**WHAT NEEDS TO BE DONE:** The reply must contain all of the records, unchanged.

**GIVEN INFORMATION:**
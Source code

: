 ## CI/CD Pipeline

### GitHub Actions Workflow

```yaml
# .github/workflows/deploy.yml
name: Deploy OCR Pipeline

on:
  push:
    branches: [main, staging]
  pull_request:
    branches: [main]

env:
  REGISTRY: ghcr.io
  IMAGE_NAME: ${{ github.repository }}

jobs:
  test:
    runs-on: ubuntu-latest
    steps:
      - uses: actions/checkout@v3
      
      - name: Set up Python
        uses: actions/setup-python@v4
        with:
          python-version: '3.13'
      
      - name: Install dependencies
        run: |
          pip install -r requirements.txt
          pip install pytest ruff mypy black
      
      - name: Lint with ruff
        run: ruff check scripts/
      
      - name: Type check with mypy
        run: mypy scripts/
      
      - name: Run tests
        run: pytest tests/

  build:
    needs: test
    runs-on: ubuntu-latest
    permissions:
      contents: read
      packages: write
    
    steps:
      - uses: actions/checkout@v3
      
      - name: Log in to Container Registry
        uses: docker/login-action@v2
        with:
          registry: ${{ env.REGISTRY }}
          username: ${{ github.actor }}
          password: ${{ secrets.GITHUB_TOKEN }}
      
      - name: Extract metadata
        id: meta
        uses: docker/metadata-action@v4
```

**RESULT OF THE EXERCISE:**
Source code

: ## CI/CD Pipeline

### GitHub Actions Workflow

```yaml
# .github/workflows/deploy.yml
name: Deploy OCR Pipeline

on:
  push:
    branches: [main, staging]
  pull_request:
    branches: [main]

env:
  REGISTRY: ghcr.io
  IMAGE_NAME: ${{ github.repository }}

jobs:
  test:
    runs-on: ubuntu-latest
    steps:
      - uses: actions/checkout@v3
      
      - name: Set up Python
        uses: actions/setup-python@v4
        with:
          python-version: '3.13'
      
      - name: Install dependencies
        run: |
          pip install -r requirements.txt
          pip install pytest ruff mypy black
      
      - name: Lint with ruff
        run: ruff check scripts/
      
      - name: Type check with mypy
        run: mypy scripts/
      
      - name: Run tests
        run: pytest tests/

  build:
    needs: test
    runs-on: ubuntu-latest
    permissions:
      contents: read
      packages: write
    
    steps:
      - uses: actions/checkout@v3
      
      - name: Log in to Container Registry
        uses: docker/login-action@v2
        with:
          registry: ${{ env.REGISTRY }}
          username: ${{ github.actor }}
          password: ${{ secrets.GITHUB_TOKEN }}
      
      - name: Extract metadata
        id: meta
        uses: docker/metadata-action@v4
```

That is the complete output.